Collected data |

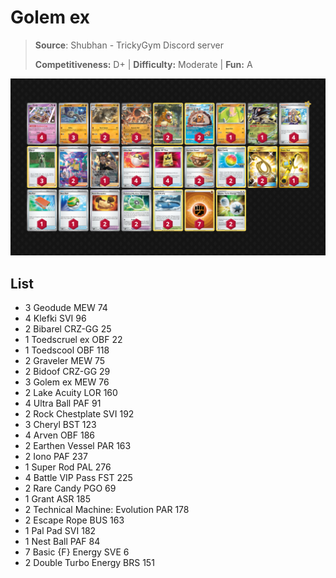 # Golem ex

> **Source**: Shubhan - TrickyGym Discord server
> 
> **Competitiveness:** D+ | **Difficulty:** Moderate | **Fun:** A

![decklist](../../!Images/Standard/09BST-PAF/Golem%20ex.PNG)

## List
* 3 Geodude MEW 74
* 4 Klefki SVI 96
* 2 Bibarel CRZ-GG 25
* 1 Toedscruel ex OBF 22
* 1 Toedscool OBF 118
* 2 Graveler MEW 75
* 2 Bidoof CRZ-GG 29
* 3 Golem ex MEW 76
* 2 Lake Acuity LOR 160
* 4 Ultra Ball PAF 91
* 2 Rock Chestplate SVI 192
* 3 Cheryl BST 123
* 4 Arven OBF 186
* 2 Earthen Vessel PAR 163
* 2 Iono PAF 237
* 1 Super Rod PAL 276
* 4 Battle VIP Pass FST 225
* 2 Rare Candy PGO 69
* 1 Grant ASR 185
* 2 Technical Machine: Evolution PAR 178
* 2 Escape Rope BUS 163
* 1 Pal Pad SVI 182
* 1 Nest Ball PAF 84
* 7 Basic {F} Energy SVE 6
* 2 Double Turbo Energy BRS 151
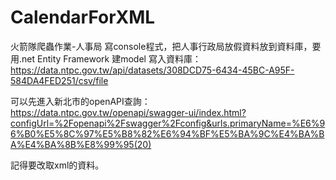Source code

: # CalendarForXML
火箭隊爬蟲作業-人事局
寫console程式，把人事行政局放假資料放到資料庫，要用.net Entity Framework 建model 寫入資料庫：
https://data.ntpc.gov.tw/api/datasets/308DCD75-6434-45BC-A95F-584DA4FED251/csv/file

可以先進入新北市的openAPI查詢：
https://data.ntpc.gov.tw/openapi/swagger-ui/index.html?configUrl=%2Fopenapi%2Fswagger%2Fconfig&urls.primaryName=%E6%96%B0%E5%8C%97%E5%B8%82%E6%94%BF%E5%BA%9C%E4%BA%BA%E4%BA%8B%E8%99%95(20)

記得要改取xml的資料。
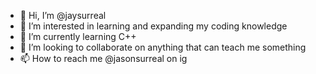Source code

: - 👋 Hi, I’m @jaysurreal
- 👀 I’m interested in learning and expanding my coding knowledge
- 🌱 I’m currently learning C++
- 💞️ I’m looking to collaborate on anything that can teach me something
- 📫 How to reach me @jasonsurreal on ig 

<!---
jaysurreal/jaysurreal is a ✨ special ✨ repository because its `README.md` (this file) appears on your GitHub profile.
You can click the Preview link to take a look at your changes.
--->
...
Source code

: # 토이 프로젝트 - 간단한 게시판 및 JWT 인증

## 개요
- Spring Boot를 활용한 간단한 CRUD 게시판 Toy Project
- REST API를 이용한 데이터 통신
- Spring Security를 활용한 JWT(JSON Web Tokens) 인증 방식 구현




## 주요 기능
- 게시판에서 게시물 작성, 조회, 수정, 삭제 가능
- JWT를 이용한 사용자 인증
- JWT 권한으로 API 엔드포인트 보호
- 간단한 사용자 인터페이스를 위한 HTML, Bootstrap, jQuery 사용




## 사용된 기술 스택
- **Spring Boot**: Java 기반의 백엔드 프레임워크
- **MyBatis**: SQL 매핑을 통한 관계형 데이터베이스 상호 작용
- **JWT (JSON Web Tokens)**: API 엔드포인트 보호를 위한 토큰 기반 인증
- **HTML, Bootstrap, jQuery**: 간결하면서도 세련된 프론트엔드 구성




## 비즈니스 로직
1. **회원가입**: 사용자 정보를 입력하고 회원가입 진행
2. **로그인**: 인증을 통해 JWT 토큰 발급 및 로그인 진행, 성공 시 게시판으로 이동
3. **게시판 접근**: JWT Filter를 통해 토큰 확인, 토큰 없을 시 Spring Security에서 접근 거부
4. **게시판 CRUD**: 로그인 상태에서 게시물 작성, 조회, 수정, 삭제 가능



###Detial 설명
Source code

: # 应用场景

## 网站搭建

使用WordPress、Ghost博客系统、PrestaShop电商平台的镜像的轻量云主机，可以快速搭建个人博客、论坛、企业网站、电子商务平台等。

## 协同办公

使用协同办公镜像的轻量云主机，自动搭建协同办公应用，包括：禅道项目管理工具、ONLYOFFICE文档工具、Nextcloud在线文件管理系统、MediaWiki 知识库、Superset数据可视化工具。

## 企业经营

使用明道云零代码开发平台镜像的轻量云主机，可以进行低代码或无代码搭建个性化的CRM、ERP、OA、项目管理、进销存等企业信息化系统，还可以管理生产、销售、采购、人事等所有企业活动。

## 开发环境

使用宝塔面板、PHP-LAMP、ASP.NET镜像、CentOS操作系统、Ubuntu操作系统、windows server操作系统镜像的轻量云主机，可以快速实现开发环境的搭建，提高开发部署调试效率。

TASK TO CARRY OUT |
What you give back should be only the lines of the records above, starting at the line with "###Detial 설명" and ending at the line with "使用明道云零代码开发平台镜像", restated word for word.

THE ANSWER |
###Detial 설명
Source code

: # 应用场景

## 网站搭建

使用WordPress、Ghost博客系统、PrestaShop电商平台的镜像的轻量云主机，可以快速搭建个人博客、论坛、企业网站、电子商务平台等。

## 协同办公

使用协同办公镜像的轻量云主机，自动搭建协同办公应用，包括：禅道项目管理工具、ONLYOFFICE文档工具、Nextcloud在线文件管理系统、MediaWiki 知识库、Superset数据可视化工具。

## 企业经营

使用明道云零代码开发平台镜像的轻量云主机，可以进行低代码或无代码搭建个性化的CRM、ERP、OA、项目管理、进销存等企业信息化系统，还可以管理生产、销售、采购、人事等所有企业活动。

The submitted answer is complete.